Exercise directions: The answer is to be the data that follows, transcribed exactly, minus its pictures.

(Stored data entries)
------
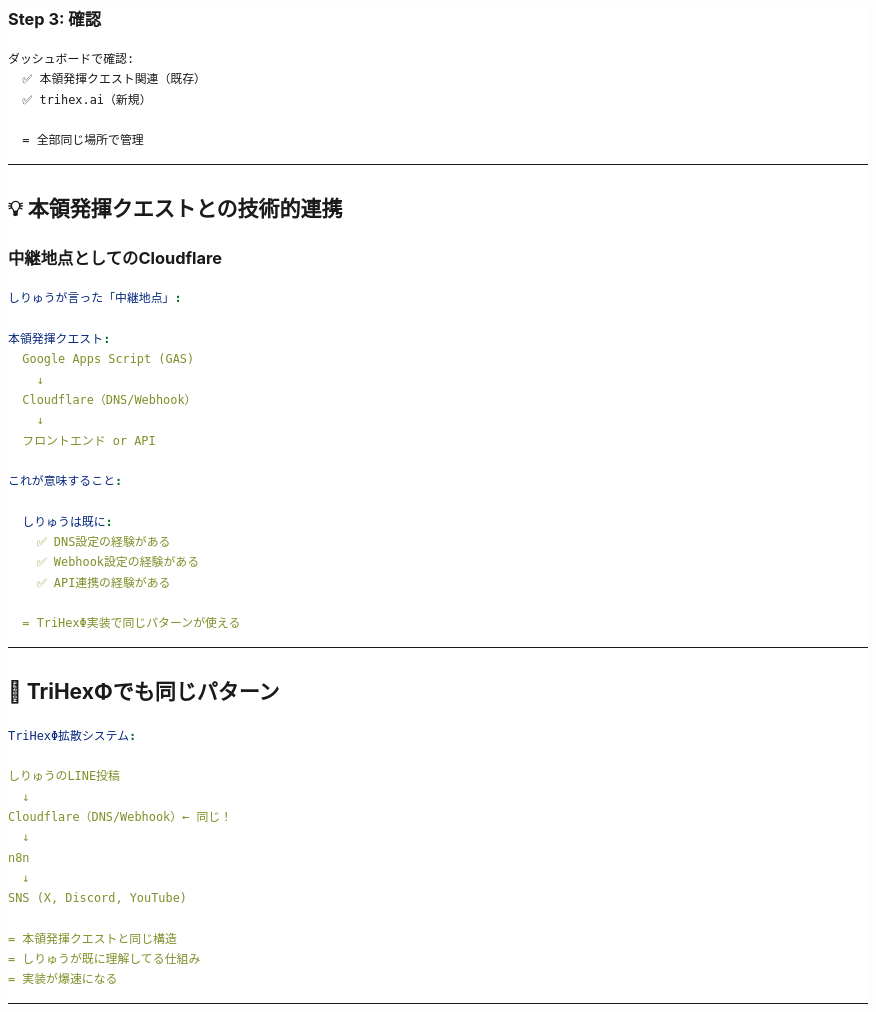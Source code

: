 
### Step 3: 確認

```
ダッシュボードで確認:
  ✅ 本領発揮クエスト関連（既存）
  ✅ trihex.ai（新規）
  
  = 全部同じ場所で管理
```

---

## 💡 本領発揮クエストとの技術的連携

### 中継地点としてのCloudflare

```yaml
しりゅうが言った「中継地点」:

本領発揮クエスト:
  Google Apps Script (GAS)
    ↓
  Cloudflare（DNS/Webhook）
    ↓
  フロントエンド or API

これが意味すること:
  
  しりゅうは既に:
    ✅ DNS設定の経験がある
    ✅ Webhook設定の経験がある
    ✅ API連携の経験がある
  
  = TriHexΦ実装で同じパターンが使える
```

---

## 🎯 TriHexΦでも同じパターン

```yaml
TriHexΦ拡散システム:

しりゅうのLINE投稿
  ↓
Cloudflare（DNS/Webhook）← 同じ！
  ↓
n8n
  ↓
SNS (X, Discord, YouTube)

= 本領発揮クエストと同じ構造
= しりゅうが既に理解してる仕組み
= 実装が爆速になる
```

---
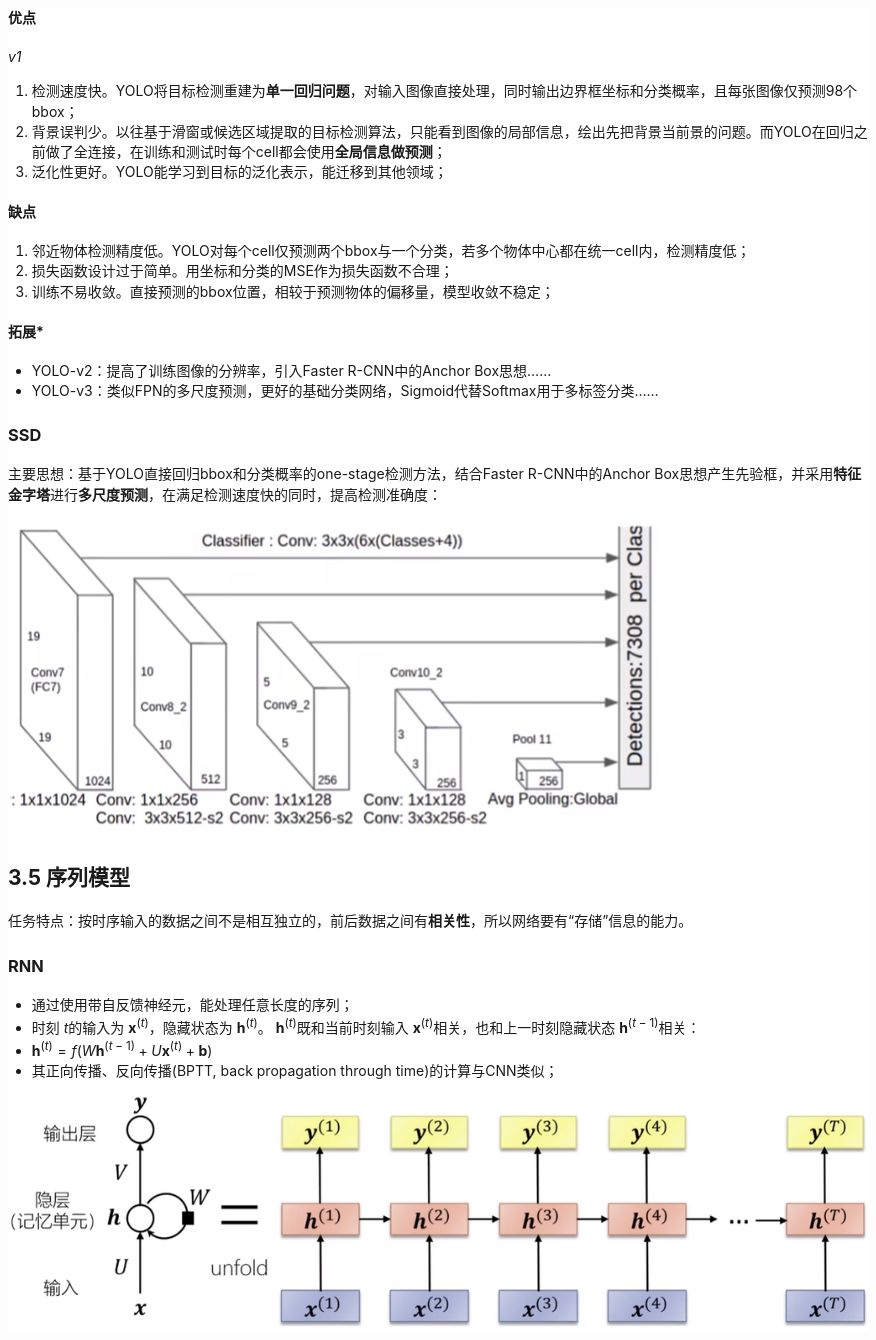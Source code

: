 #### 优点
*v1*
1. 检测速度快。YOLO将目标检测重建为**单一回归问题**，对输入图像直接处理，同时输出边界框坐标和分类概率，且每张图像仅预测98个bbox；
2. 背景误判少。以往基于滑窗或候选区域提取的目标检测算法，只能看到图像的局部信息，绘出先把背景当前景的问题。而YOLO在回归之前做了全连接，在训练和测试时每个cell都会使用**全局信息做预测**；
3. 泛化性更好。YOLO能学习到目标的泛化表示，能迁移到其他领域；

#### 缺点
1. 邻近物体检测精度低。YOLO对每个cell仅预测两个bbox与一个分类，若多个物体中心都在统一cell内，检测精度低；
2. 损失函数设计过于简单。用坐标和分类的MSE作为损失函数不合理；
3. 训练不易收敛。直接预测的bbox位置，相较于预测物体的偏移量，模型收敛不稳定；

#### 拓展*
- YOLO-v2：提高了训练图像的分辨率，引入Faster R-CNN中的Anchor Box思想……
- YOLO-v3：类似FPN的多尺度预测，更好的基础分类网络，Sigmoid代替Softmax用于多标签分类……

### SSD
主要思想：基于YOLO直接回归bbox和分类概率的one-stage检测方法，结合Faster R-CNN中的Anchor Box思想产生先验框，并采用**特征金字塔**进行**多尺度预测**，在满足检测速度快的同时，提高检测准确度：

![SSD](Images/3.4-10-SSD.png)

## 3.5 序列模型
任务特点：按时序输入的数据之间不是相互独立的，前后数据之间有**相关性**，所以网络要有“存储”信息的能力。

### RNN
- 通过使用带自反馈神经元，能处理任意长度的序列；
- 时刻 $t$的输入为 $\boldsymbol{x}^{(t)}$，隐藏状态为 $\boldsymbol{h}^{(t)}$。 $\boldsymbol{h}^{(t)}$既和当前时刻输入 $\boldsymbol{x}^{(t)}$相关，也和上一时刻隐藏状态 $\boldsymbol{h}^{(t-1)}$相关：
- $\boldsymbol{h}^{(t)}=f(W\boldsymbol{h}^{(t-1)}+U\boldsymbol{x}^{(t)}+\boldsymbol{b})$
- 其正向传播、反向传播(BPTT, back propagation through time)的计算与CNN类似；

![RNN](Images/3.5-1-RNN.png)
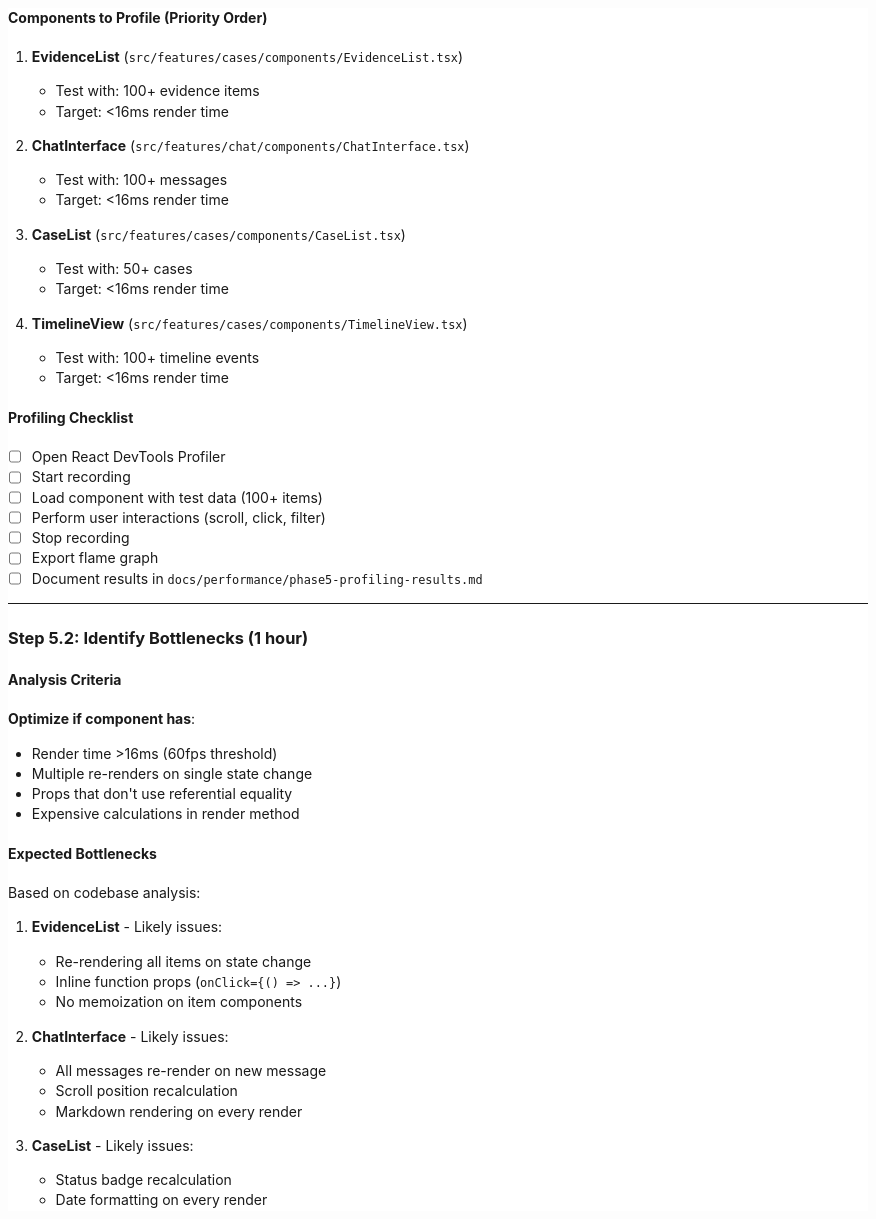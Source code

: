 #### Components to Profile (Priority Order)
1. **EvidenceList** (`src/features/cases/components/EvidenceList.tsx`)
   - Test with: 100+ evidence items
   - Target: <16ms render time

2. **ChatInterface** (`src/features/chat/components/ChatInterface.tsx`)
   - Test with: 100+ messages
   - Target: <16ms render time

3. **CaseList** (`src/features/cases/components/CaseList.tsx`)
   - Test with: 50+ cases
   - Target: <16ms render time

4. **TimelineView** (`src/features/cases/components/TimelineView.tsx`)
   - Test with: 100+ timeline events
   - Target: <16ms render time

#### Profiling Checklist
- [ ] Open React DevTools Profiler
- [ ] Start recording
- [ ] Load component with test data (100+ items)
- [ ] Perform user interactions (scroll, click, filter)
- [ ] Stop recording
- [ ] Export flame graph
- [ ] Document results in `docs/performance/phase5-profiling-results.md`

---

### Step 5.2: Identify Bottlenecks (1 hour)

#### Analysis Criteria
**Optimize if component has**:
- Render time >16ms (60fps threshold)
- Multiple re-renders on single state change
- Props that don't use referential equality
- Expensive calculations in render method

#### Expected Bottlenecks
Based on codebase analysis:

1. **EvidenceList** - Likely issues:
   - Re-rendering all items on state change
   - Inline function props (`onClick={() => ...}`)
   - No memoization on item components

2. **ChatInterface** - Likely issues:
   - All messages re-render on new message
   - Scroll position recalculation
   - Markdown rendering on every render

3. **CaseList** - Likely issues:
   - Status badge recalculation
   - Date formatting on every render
------
Answer section:
Source code

: 
### Step 3: 確認

```
ダッシュボードで確認:
  ✅ 本領発揮クエスト関連（既存）
  ✅ trihex.ai（新規）
  
  = 全部同じ場所で管理
```

---

## 💡 本領発揮クエストとの技術的連携

### 中継地点としてのCloudflare

```yaml
しりゅうが言った「中継地点」:

本領発揮クエスト:
  Google Apps Script (GAS)
    ↓
  Cloudflare（DNS/Webhook）
    ↓
  フロントエンド or API

これが意味すること:
  
  しりゅうは既に:
    ✅ DNS設定の経験がある
    ✅ Webhook設定の経験がある
    ✅ API連携の経験がある
  
  = TriHexΦ実装で同じパターンが使える
```

---

## 🎯 TriHexΦでも同じパターン

```yaml
TriHexΦ拡散システム:

しりゅうのLINE投稿
  ↓
Cloudflare（DNS/Webhook）← 同じ！
  ↓
n8n
  ↓
SNS (X, Discord, YouTube)

= 本領発揮クエストと同じ構造
= しりゅうが既に理解してる仕組み
= 実装が爆速になる
```

---
Source code

: #### 优点
*v1*
1. 检测速度快。YOLO将目标检测重建为**单一回归问题**，对输入图像直接处理，同时输出边界框坐标和分类概率，且每张图像仅预测98个bbox；
2. 背景误判少。以往基于滑窗或候选区域提取的目标检测算法，只能看到图像的局部信息，绘出先把背景当前景的问题。而YOLO在回归之前做了全连接，在训练和测试时每个cell都会使用**全局信息做预测**；
3. 泛化性更好。YOLO能学习到目标的泛化表示，能迁移到其他领域；

#### 缺点
1. 邻近物体检测精度低。YOLO对每个cell仅预测两个bbox与一个分类，若多个物体中心都在统一cell内，检测精度低；
2. 损失函数设计过于简单。用坐标和分类的MSE作为损失函数不合理；
3. 训练不易收敛。直接预测的bbox位置，相较于预测物体的偏移量，模型收敛不稳定；

#### 拓展*
- YOLO-v2：提高了训练图像的分辨率，引入Faster R-CNN中的Anchor Box思想……
- YOLO-v3：类似FPN的多尺度预测，更好的基础分类网络，Sigmoid代替Softmax用于多标签分类……

### SSD
主要思想：基于YOLO直接回归bbox和分类概率的one-stage检测方法，结合Faster R-CNN中的Anchor Box思想产生先验框，并采用**特征金字塔**进行**多尺度预测**，在满足检测速度快的同时，提高检测准确度：

![SSD](Images/3.4-10-SSD.png)

## 3.5 序列模型
任务特点：按时序输入的数据之间不是相互独立的，前后数据之间有**相关性**，所以网络要有“存储”信息的能力。

### RNN
- 通过使用带自反馈神经元，能处理任意长度的序列；
- 时刻 $t$的输入为 $\boldsymbol{x}^{(t)}$，隐藏状态为 $\boldsymbol{h}^{(t)}$。 $\boldsymbol{h}^{(t)}$既和当前时刻输入 $\boldsymbol{x}^{(t)}$相关，也和上一时刻隐藏状态 $\boldsymbol{h}^{(t-1)}$相关：
- $\boldsymbol{h}^{(t)}=f(W\boldsymbol{h}^{(t-1)}+U\boldsymbol{x}^{(t)}+\boldsymbol{b})$
- 其正向传播、反向传播(BPTT, back propagation through time)的计算与CNN类似；

![RNN](Images/3.5-1-RNN.png)
Source code

: #### Components to Profile (Priority Order)
1. **EvidenceList** (`src/features/cases/components/EvidenceList.tsx`)
   - Test with: 100+ evidence items
   - Target: <16ms render time

2. **ChatInterface** (`src/features/chat/components/ChatInterface.tsx`)
   - Test with: 100+ messages
   - Target: <16ms render time

3. **CaseList** (`src/features/cases/components/CaseList.tsx`)
   - Test with: 50+ cases
   - Target: <16ms render time

4. **TimelineView** (`src/features/cases/components/TimelineView.tsx`)
   - Test with: 100+ timeline events
   - Target: <16ms render time

#### Profiling Checklist
- [ ] Open React DevTools Profiler
- [ ] Start recording
- [ ] Load component with test data (100+ items)
- [ ] Perform user interactions (scroll, click, filter)
- [ ] Stop recording
- [ ] Export flame graph
- [ ] Document results in `docs/performance/phase5-profiling-results.md`

---

### Step 5.2: Identify Bottlenecks (1 hour)

#### Analysis Criteria
**Optimize if component has**:
- Render time >16ms (60fps threshold)
- Multiple re-renders on single state change
- Props that don't use referential equality
- Expensive calculations in render method

#### Expected Bottlenecks
Based on codebase analysis:

1. **EvidenceList** - Likely issues:
   - Re-rendering all items on state change
   - Inline function props (`onClick={() => ...}`)
   - No memoization on item components

2. **ChatInterface** - Likely issues:
   - All messages re-render on new message
   - Scroll position recalculation
   - Markdown rendering on every render

3. **CaseList** - Likely issues:
   - Status badge recalculation
   - Date formatting on every render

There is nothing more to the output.